We pulled over to the side of the road and tried to stare into the night, feeling like our eyes were closed even wide open. It was one of the most beautiful and terrifying experiences of my life. And then it was broken. Rain hit the glass and the night gave way to flashes of lightning. Romaya wanted to stay, but for some reason I knew we had to go. I pulled back out into the road and headed straight, hands tight on the ten and two, and every time the lightning flashed we saw the world I'd had the audacity to travel in blindness. There were trees. There were wooden fence posts. There were grassy hills unknown to us, and as we reached the very top, a giant rush of lightning illuminated a cloud formation we saw for only an instant. And even though it was fleeting and impossible, Romaya and I both swore we saw the face of God.

But there is no god on highway 5, and there's no devil either, because there's not enough trouble to get into on that patch of straight nothing. The wind picked up and when we hit certain bumps it actually felt like the car could get carried away. Romaya shut the radio off.

“What'd you do that for?” Tobey asked, the rain drilling his windshield.

“Because it's getting scary out here. You need to concentrate.”

“And someone told you I can't concentrate when
Firth of Fifth
is playing?” He flipped the CD player back on, accelerating slightly.

“Easy, Tobes,” I said, but I was actually getting less worried because the increased rain had washed his window clean, overcompensating for his smudging, shitty wipers. We could see.

“One more question,” Tobey said, keeping his eyes on the road. “Why'd you come to Gladstone? You didn't have any friends or closer neighbors you could ask?”

“It was seven fifteen when I realized I had a flat,” Romaya said. “All my friends have jobs.”

It was hard to know if that reproach was meant for Tobey or me, but it made a silence that lasted until the weather broke. Then the sun shined and the entire state of California went back to being a place where weather dictated happiness and happiness dictated the preservation of happiness.

“Do you like it here?” I asked Romaya.

“You know I do,” she said.

“Well, no. I know you liked Eureka where you were born, but this is hardly that.”

“Yeah, well, this is as close as I could get to home without being a lumberjack. I like it, but in many ways, it's not so different from New York.”

“Seems to me,” I said, “the major difference between New York and L.A. is that when you fail in L.A., you still get to live somewhere with a barbecue.”

Romaya didn't laugh, but she nodded slowly. “That's really funny,” she said with a slight sense of wonder. “You're still really funny.”

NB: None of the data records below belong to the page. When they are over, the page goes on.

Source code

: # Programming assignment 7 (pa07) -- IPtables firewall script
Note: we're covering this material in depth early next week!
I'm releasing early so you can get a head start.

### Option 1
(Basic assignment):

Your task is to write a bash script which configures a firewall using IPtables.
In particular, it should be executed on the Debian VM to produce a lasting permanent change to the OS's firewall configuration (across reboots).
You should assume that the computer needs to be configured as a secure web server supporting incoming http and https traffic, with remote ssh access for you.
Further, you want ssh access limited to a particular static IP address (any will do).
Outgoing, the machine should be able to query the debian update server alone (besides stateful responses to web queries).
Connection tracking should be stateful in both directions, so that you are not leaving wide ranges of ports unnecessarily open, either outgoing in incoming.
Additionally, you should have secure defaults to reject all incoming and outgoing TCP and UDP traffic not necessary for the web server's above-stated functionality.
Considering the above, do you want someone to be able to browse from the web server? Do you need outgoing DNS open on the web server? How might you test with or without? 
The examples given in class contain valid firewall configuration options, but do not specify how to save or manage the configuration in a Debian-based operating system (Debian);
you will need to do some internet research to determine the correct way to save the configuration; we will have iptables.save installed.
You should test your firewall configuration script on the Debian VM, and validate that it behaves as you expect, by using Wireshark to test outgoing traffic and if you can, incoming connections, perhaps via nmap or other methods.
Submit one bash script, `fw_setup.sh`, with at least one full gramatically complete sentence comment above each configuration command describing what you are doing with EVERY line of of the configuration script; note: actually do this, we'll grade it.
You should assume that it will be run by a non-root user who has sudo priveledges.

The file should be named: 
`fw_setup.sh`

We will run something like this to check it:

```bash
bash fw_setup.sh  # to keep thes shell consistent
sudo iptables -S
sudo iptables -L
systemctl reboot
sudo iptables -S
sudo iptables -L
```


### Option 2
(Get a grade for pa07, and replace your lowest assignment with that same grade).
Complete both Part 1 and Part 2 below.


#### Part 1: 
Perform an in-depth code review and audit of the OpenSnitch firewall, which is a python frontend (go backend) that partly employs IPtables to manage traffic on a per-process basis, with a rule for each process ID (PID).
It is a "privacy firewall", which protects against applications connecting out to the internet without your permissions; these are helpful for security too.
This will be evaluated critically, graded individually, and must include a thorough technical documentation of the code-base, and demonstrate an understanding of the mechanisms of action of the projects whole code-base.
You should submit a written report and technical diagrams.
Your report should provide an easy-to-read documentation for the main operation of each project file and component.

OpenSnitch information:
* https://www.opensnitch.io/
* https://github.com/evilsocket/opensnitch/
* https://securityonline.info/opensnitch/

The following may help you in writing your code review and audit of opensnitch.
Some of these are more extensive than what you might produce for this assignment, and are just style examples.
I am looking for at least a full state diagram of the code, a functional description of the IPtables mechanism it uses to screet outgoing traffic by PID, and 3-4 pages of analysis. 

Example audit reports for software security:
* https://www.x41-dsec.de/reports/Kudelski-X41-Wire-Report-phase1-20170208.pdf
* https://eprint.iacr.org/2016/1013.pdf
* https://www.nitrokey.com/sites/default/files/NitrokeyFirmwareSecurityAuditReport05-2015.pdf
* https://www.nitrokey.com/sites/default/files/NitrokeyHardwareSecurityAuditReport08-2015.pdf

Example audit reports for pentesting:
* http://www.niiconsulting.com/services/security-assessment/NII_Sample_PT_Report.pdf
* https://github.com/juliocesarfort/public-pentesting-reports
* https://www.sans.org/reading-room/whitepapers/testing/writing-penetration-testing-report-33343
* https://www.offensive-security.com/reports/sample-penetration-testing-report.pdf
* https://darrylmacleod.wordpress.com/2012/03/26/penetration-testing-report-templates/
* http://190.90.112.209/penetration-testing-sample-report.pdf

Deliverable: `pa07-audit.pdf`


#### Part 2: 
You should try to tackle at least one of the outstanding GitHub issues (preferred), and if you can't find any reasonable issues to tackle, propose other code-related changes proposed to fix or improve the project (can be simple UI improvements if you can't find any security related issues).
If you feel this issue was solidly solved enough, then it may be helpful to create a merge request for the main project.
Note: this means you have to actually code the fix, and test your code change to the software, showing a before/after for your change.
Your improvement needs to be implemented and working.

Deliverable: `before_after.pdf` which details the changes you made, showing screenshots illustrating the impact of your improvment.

I smiled. Tobey was at the wheel and the newfound California sunshine was making things right, like the most insistent of Instagram filters. We pulled up to the parking lot, and went through a gate where Romaya was expected.

As we pulled into a spot, Romaya said, “So I guess you guys can like drive around Palo Alto for a couple of hours and then wait for me in the parking lot? Would that be okay?”

“Fuck that,” Tobey said, jumping out of the car and closing the door.

Romaya fumbled for her handle. “Excuse me?” she said, stepping out and standing between the open door and car frame. Tobey spoke across the roof.

“We're going in. Or did you think the Internet Messiah and Tobey were gonna pass up an opportunity to get up close and personal with Google?”

“Seriously?” Romaya asked, now looking at me beside her.

“It's no joke,” I said. “I know you didn't read the book, but others have. Lots of people now. It's taking off.”

“I know,” she said. “Even the fucking barista at Starbucks had it splayed open with a binder clip yesterday as she made my skinny latte.”

“Yeah, well, we're on the job. It's not like I didn't ask you to be part of this.”

“Part of what? You guys can't mess up my Google interview. I'm out of work. Do you not get that this is a big deal for me?”